What this task involves:
Return the records that follow, unchanged and complete.

%%

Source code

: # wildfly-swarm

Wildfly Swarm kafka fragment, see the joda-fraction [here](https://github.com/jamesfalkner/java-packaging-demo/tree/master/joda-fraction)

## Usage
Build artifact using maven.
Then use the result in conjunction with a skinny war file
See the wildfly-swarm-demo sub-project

%%

Solution:
Source code

: # wildfly-swarm

Wildfly Swarm kafka fragment, see the joda-fraction [here](https://github.com/jamesfalkner/java-packaging-demo/tree/master/joda-fraction)

## Usage
Build artifact using maven.
Then use the result in conjunction with a skinny war file
See the wildfly-swarm-demo sub-project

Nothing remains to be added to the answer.